The problem: Find every line below that contains the word "FOSS" and copy it out.

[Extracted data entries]
▬▬▬
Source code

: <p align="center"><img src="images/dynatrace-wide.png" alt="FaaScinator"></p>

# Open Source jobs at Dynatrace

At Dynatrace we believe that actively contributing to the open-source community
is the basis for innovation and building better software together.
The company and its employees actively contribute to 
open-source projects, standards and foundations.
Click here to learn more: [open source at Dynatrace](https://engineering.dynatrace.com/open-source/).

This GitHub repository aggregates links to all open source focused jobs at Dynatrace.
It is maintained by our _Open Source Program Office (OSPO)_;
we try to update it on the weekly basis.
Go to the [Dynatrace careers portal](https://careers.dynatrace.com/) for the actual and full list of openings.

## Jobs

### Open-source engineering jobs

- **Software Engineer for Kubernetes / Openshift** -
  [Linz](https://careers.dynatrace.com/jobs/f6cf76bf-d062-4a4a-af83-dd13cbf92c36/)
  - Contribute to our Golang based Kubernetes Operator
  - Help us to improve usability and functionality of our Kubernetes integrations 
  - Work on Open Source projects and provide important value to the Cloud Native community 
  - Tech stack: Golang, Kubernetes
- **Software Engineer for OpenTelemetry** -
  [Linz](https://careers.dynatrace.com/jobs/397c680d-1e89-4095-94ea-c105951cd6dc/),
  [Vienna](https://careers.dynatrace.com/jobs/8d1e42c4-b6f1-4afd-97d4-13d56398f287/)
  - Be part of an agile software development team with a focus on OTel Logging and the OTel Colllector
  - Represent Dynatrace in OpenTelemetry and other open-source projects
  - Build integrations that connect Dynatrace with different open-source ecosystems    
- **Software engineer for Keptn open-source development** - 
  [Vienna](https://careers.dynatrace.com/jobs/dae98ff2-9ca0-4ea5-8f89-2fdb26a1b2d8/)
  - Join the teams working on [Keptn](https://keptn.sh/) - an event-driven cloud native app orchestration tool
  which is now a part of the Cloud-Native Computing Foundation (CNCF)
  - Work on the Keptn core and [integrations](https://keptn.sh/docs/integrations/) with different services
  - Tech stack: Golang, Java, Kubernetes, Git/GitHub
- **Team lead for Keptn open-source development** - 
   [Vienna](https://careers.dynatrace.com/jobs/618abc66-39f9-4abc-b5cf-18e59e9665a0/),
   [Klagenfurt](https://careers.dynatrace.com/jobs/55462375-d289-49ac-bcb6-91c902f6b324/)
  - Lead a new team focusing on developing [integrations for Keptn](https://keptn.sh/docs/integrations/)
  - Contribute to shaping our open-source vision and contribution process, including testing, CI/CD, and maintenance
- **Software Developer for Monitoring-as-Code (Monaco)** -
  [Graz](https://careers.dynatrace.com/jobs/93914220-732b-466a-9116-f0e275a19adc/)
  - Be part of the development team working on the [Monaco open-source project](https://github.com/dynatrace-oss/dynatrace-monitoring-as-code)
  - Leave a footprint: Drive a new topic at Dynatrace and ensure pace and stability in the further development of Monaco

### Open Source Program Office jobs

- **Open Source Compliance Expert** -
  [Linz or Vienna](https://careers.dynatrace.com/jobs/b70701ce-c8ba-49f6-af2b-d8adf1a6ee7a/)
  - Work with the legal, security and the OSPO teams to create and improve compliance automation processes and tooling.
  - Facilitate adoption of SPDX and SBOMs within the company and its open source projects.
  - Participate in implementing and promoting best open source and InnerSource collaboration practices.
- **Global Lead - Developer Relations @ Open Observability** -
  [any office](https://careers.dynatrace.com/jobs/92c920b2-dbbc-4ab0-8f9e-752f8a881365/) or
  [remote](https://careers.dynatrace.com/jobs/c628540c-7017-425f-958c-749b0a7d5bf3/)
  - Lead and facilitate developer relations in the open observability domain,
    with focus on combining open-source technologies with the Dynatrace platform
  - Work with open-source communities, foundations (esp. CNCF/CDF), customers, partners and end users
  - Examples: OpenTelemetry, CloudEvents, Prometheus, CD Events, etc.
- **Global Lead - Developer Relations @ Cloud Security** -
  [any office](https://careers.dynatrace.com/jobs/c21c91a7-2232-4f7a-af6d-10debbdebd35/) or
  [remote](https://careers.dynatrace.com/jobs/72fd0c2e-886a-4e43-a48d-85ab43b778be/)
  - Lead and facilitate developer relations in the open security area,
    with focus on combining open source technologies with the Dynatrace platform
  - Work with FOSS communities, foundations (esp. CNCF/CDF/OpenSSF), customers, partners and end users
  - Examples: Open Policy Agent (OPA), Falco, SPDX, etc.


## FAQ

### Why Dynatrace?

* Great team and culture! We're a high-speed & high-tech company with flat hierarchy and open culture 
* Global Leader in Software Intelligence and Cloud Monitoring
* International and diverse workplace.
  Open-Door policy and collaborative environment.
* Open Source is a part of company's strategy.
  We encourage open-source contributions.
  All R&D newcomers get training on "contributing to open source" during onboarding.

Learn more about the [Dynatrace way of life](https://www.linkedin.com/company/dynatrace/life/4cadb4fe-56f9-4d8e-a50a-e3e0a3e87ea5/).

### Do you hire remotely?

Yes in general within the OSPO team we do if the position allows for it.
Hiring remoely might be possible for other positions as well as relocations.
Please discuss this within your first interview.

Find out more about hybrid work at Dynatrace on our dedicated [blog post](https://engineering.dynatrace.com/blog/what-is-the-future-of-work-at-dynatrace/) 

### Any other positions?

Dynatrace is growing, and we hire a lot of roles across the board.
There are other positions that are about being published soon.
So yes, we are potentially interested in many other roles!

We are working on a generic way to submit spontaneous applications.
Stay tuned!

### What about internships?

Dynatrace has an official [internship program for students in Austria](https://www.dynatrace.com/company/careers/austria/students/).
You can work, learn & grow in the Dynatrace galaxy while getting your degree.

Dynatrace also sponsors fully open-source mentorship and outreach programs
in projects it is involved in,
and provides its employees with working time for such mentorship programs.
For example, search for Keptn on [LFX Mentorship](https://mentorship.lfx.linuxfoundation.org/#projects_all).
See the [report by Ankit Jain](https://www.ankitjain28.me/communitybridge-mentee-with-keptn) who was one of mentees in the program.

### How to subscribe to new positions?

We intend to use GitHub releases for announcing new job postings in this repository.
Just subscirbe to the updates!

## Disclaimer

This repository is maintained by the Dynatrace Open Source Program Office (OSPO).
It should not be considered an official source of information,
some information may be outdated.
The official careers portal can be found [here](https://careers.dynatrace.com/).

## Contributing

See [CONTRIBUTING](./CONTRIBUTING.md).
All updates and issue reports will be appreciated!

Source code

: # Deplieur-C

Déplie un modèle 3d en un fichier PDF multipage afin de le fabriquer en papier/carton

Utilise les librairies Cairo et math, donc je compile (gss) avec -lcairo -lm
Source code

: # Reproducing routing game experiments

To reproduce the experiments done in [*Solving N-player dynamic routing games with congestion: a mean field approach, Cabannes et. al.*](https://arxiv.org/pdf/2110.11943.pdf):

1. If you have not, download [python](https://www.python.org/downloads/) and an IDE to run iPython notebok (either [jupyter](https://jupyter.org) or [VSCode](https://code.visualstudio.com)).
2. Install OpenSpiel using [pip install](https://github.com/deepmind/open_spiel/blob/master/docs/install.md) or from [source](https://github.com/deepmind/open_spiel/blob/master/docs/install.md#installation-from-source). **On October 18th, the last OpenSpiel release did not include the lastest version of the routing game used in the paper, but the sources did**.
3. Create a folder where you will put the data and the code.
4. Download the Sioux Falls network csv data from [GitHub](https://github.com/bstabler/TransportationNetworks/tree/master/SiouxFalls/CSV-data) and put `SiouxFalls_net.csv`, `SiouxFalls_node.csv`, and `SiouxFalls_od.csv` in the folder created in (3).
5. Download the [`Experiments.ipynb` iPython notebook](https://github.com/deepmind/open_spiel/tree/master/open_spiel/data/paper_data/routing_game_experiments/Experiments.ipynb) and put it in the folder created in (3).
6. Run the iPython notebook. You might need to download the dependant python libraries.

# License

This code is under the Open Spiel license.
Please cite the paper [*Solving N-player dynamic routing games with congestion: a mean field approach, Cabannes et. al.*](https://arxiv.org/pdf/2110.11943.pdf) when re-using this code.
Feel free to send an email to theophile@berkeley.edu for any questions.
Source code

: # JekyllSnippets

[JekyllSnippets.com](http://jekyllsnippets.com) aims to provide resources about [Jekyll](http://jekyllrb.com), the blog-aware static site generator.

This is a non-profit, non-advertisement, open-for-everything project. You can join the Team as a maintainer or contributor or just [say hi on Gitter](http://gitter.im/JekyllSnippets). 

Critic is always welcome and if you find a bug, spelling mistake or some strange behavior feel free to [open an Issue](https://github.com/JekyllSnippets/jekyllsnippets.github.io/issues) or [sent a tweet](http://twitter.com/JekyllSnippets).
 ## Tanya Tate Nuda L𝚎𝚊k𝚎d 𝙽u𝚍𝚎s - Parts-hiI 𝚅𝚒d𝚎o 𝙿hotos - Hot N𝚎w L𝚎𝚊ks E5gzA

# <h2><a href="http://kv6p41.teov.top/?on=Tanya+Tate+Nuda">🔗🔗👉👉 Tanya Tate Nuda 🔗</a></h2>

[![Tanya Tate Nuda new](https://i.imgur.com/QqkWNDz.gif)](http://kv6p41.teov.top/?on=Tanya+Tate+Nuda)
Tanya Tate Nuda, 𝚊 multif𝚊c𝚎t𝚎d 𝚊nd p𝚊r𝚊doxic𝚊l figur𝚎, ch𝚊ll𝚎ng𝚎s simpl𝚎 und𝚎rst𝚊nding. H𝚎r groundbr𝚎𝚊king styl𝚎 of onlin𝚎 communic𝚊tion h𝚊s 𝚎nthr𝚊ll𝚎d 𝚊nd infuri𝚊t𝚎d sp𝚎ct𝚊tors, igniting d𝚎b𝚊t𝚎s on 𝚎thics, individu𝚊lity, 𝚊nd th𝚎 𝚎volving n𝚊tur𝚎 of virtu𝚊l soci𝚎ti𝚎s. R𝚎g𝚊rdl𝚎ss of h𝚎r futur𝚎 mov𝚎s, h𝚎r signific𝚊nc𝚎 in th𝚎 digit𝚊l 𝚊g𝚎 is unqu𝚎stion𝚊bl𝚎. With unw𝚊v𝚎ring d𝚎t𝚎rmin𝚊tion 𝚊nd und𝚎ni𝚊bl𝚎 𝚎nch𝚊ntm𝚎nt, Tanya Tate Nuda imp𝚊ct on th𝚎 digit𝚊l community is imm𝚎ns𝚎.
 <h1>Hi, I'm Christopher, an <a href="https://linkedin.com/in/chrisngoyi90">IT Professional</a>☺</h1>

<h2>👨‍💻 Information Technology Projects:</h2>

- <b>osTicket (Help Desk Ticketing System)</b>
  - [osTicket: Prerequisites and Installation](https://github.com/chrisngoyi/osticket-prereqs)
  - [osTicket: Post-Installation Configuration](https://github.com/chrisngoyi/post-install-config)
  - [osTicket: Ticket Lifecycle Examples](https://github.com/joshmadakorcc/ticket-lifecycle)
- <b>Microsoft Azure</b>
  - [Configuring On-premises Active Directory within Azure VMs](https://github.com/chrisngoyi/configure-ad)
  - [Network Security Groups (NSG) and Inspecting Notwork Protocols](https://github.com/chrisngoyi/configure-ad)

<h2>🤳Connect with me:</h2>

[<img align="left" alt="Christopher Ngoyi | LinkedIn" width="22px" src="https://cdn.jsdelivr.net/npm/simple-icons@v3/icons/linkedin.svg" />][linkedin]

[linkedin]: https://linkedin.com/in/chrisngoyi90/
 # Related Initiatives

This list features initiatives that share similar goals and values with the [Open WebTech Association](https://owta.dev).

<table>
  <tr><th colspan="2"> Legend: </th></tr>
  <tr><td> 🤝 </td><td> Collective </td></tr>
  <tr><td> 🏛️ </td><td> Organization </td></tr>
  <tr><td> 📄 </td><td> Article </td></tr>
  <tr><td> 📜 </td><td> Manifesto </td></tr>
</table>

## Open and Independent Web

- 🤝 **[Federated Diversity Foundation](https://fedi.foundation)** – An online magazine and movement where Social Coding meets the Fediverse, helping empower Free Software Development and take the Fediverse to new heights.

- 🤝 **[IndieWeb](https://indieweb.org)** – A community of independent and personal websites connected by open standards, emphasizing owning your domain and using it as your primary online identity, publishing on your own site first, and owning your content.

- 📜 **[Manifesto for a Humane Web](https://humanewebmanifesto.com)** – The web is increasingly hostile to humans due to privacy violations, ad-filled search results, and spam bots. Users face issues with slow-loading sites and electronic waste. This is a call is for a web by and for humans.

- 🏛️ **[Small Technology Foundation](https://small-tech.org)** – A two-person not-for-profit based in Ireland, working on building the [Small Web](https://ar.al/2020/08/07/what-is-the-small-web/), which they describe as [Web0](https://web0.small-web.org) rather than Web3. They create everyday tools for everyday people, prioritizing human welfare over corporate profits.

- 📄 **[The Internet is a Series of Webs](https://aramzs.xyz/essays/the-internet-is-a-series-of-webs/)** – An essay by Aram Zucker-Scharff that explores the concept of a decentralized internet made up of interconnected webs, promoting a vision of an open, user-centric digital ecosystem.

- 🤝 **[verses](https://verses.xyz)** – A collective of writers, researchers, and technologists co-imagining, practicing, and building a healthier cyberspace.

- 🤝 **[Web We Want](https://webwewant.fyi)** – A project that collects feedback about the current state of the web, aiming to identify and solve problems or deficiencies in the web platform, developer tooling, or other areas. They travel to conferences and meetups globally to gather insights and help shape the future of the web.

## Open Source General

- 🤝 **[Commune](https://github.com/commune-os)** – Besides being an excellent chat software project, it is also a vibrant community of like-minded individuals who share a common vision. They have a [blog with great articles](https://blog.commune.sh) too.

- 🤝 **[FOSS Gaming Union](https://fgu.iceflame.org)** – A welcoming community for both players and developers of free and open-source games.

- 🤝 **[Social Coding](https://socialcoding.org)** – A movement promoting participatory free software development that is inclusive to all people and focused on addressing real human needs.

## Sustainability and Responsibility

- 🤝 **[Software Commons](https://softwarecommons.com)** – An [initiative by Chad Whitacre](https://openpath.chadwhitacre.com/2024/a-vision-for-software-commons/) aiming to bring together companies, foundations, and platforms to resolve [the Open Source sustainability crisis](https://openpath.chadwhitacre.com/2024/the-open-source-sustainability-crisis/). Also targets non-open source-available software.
▬▬▬
Written response:
  - Work with FOSS communities, foundations (esp. CNCF/CDF/OpenSSF), customers, partners and end users
- 🤝 **[FOSS Gaming Union](https://fgu.iceflame.org)** – A welcoming community for both players and developers of free and open-source games.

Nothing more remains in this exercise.